Multi-user multiple antenna systems: Theoretical limits and practical strategies

Hailed as a very important breakthrough in recent times, multiple antenna systems, also called as multiple input multiple output (MIMO) systems have been shown to have enormous gains over conventional systems in point-to-point scenarios for both wireless and wire-line environments. A very important litmus test for the real promise of MIMO systems is in their performance in multi-user scenarios.; The two most common multi-user configurations are: many transmitters communicating with one receiver (MAC or uplink) system and one transmitter sending information to many receivers (BC or downlink) system. The MIMO MAC system has many similarities to the MIMO point-to-point system, and hence many results about the fundamental capacity limits and the potential gains of the MIMO MAC are known.
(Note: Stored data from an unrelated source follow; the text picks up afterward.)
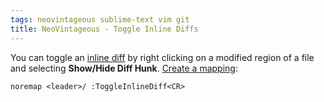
 ```yaml
---
tags: neovintageous sublime-text vim git
title: NeoVintageous - Toggle Inline Diffs
---
```


You can toggle an [inline diff](https://www.sublimetext.com/docs/incremental_diff.html) by right clicking on a modified region of a file and selecting **Show/Hide Diff Hunk**. [Create a mapping](/2022/11/21/vimrc-and-neovintageousrc/):

```vim
noremap <leader>/ :ToggleInlineDiff<CR>
```
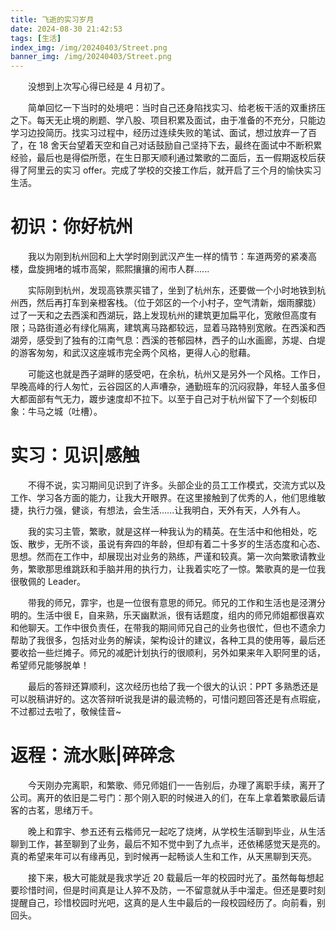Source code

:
```yaml
---
title: 飞逝的实习岁月
date: 2024-08-30 21:42:53
tags: [生活]
index_img: /img/20240403/Street.png
banner_img: /img/20240403/Street.png
---
```


&emsp;&emsp;没想到上次写心得已经是 4 月初了。

&emsp;&emsp;简单回忆一下当时的处境吧：当时自己还身陷找实习、给老板干活的双重挤压之下。每天无止境的刷题、学八股、项目积累及面试，由于准备的不充分，只能边学习边投简历。找实习过程中，经历过连续失败的笔试、面试，想过放弃一了百了，在 18 舍天台望着天空和自己对话鼓励自己坚持下去，最终在面试中不断积累经验，最后也是得偿所愿，在生日那天顺利通过繁歌的二面后，五一假期返校后获得了阿里云的实习 offer。完成了学校的交接工作后，就开启了三个月的愉快实习生活。

# 初识：你好杭州

&emsp;&emsp;我以为刚到杭州回和上大学时刚到武汉产生一样的情节：车道两旁的紧凑高楼，盘旋拥堵的城市高架，熙熙攘攘的闹市人群......

&emsp;&emsp;实际刚到杭州，发现高铁票买错了，坐到了杭州东，还要做一个小时地铁到杭州西，然后再打车到亲橙客栈。（位于郊区的一个小村子，空气清新，烟雨朦胧）过了一天和之去西溪和西湖玩，路上发现杭州的建筑更加扁平化，宽敞但高度有限；马路街道必有绿化隔离，建筑离马路都较远，显着马路特别宽敞。在西溪和西湖旁，感受到了独有的江南气息：西溪的苍郁园林，西子的山水画廊，苏堤、白堤的游客匆匆，和武汉这座城市完全两个风格，更得人心的慰藉。

&emsp;&emsp;可能这也就是西子湖畔的感受吧，在余杭，杭州又是另外一个风格。工作日，早晚高峰的行人匆忙，云谷园区的人声嘈杂，通勤班车的沉闷寂静，年轻人虽多但大都面部有气无力，踱步速度却不拉下。以至于自己对于杭州留下了一个刻板印象：牛马之城（吐槽）。

# 实习：见识|感触

&emsp;&emsp;不得不说，实习期间见识到了许多。头部企业的员工工作模式，交流方式以及工作、学习各方面的能力，让我大开眼界。在这里接触到了优秀的人，他们思维敏捷，执行力强，健谈，有想法，会生活......让我明白，天外有天，人外有人。

&emsp;&emsp;我的实习主管，繁歌，就是这样一种我认为的精英。在生活中和他相处，吃饭、散步，无所不谈，虽说有奔四的年龄，但却有着二十多岁的生活态度和心态、思想。然而在工作中，却展现出对业务的熟练，严谨和较真。第一次向繁歌请教业务，繁歌那思维跳跃和手脑并用的执行力，让我着实吃了一惊。繁歌真的是一位我很敬佩的 Leader。

&emsp;&emsp;带我的师兄，霏宇，也是一位很有意思的师兄。师兄的工作和生活也是泾渭分明的。生活中很 E，自来熟，乐天幽默派，很有话题度，组内的师兄师姐都很喜欢和他聊天。工作中很负责任，在带我的期间师兄自己的业务也很忙，但也不遗余力帮助了我很多，包括对业务的解读，架构设计的建议，各种工具的使用等，最后还要收拾一些烂摊子。师兄的减肥计划执行的很顺利，另外如果来年入职阿里的话，希望师兄能够脱单！

&emsp;&emsp;最后的答辩还算顺利，这次经历也给了我一个很大的认识：PPT 多熟悉还是可以脱稿讲好的。这次答辩听说我是讲的最流畅的，可惜问题回答还是有点瑕疵，不过都过去啦了，敬候佳音~

# 返程：流水账|碎碎念

&emsp;&emsp;今天刚办完离职，和繁歌、师兄师姐们一一告别后，办理了离职手续，离开了公司。离开的依旧是二号门：那个刚入职的时候进入的们，在车上拿着繁歌最后请客的古茗，思绪万千。

&emsp;&emsp;晚上和霏宇、参五还有云楷师兄一起吃了烧烤，从学校生活聊到毕业，从生活聊到工作，甚至聊到了业务，最后不知不觉中到了九点半，还依稀感觉天是亮的。真的希望来年可以有缘再见，到时候再一起畅谈人生和工作，从天黑聊到天亮。

&emsp;&emsp;接下来，极大可能就是我求学近 20 载最后一年的校园时光了。虽然每每想起要珍惜时间，但是时间真是让人猝不及防，一不留意就从手中溜走。但还是要时刻提醒自己，珍惜校园时光吧，这真的是人生中最后的一段校园经历了。向前看，别回头。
The capacity limits for the MIMO BC, however, is still an open problem due to a lack of a general theory to solve such problems.; This thesis presents our progress in analyzing the fundamental capacity limits of MIMO BC. We derive a fundamental connection between the MIMO MAC and BC systems we term duality. Then, we derive a new outer bound on the capacity region (defined as the simultaneous set of rates that can be transmitted with negligible error) of the MIMO BC called the discrete same marginals (DSM) outer bound. Using duality, we show that this outer bound matches the best achievable region known (called Marton's region) when the input to the channel is constrained to have a Gaussian distribution. For the sum-capacity (subset of the capacity region where the sum of the rates is maximum) of the MIMO BC, it is easy to show that Gaussian inputs are optimal, and hence we obtain a complete characterization of the sum-capacity of these channels. Lastly, we derive asymptotic results for both the MAC and BC as the number of antennas in the system grows to infinity, where we show that identical capacity gains can be obtained for the multi-user MIMO systems as promised for point-to-point systems.